- _WHAT IS BEING ASKED_
If a line of the material contains "test", copy it.

- _PROVIDED DATA_
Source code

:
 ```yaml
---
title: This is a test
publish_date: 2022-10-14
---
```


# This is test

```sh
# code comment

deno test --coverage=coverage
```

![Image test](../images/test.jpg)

- _TASK ANSWER_
title: This is a test
# This is test
deno test --coverage=coverage
![Image test](../images/test.jpg)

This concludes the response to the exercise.